Beneath Margulies’s baby-boom nostalgia lurks the shadow of bent Jewish fathers — above all, the playwright’s own father, a Willy Loman-like figure who sold wallpaper for 40 years at Pintchik’s, on Flatbush Avenue. (Indeed, Margulies has acknowledged the crucial influence of Arthur Miller’s “Death of a Salesman” in shaping his own often wickedly satirical imagination of middle-class Jewish life.) Bob Margulies and his vanished world of unfulfilled dreams looms in the playwright’s imagination and, in this respect, “Brooklyn Boy” represents the artist-son’s way of chanting Kaddish, a prayer (in the form of a play) offered in memory of a richly remembered world that continues to pull at the author’s filial-ethnic allegiances despite the inevitable chasms wrought by time and by self-consciousness.

In presenting intimate conversations between Eric Weiss and the other characters, we overhear the flow of resentment, the release of buried hurt that Eric’s visible presence tends to dislodge in others. At the same time, with each emotionally draining ordeal we witness the unearthing of Eric’s archaic Jewish self: the inside narrative of Rickie, the would-be nice Jewish boy who sensed the need to break away, to flee the ethnic nest in order to realize his literary-intellectual ambitions. Keeping faith with “Death of a Salesman,” Margulies allows Ira Zimmer, Rickie’s dissatisfied, now observant boyhood friend — brilliantly conjured by Arye Gross — to voice the cosmic Willy Loman question in “Brooklyn Boy”: “I had potential,” Ira laments. “How did you do it?”

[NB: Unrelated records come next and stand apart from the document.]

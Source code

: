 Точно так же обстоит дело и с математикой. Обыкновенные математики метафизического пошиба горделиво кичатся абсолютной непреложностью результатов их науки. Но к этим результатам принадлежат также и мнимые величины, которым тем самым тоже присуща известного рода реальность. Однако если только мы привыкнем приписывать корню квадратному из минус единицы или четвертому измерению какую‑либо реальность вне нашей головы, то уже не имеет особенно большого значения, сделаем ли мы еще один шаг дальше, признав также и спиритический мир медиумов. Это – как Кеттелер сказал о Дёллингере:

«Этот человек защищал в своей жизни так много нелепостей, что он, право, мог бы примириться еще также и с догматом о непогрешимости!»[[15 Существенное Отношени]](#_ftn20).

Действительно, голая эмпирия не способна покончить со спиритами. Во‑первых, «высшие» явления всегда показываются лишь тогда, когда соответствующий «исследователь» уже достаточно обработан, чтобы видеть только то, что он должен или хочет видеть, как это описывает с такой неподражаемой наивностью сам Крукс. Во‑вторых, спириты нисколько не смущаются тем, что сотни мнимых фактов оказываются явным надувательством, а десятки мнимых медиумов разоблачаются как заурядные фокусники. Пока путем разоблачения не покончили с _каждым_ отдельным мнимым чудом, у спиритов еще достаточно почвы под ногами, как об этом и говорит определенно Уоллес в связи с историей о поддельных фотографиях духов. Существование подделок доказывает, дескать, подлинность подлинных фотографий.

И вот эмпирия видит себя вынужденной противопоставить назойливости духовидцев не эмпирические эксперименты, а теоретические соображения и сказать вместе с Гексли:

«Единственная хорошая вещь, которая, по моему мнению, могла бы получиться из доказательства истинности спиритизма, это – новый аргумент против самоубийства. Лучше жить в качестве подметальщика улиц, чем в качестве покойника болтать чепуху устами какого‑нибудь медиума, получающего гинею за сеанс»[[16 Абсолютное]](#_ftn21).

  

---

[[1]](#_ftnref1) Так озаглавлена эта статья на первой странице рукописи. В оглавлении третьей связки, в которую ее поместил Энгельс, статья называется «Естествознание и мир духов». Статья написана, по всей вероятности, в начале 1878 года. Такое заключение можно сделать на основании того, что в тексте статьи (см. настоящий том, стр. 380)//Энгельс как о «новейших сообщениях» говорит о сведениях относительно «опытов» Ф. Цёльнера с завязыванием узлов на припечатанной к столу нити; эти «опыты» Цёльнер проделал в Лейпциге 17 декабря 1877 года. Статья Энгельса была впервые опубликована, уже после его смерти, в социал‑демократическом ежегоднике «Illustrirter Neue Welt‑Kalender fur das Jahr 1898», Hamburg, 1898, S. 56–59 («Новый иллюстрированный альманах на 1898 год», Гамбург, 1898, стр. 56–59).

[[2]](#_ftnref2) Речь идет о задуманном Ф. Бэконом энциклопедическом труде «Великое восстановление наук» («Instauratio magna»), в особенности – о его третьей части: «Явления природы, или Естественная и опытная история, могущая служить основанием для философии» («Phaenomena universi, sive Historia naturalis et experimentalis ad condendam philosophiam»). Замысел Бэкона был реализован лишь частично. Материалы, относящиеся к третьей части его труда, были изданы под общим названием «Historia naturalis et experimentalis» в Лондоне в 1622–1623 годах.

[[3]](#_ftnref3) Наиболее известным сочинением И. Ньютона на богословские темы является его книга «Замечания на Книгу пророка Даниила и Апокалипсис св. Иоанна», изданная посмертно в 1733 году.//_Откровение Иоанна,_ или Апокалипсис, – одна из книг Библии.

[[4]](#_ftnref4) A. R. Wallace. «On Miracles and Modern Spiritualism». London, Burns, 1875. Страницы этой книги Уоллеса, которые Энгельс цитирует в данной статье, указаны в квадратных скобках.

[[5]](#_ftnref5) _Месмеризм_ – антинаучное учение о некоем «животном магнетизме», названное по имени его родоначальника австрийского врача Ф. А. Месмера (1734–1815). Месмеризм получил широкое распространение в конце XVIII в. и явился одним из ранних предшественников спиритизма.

Whereas in “Sight Unseen” Jonathan Waxman is a young Jewish artist who molds himself in unsavory ways to suit fashionable critical taste in a quest for wealth and notoriety, Eric Weiss in “Brooklyn Boy” mines memories of 1960s Brooklyn, drawing on the old neighborhood. His novel reaches number 11 on The New York Times best-seller list. Characteristically, Eric’s father, Manny, belittles the son’s achievement, remarking that his son, the famous author, is lucky the list goes beyond 10. Who knew? Yet whatever archaic grievances have come between them, as we watch Eric peel an orange and feed its sections to his very sick father, we observe the men’s unspoken but palpable love. Thus despite all the words, “Brooklyn Boy” conveys its depth of affect through silent but evocative gesture.

As for Brooklyn as embracing locale, it can only nourish the seething Jewish soul so much; ultimately, as Philip Roth’s Newark-born and raised Nathan Zuckerman well knows, the self-conscious Jewish artist, in flight from smothering middle-class enclaves, needs to locate his imagination in the creatively enabling (if ethnically rootless) space of filial alienation.

In the mode of Philip Roth, “Brooklyn Boy” — both Margulies’s play and his character’s novel — maps, in deeply personal ways, the complex emotional landscape of the contemporary Jewish American experience, exploring our own mournful nostalgia for the old neighborhoods, our need to settle with the fathers.

In the end, Eric achieves a spiritual breakthrough. Having fled “Brooklyn,” he is now able to mourn: for his father, perhaps for himself. In “Brooklyn Boy,” Margulies enacts a process of uncompleted mourning, chanting, with unfeigned love and empathy, Kaddish for a lost soul and for an almost forgotten, now mythic territory.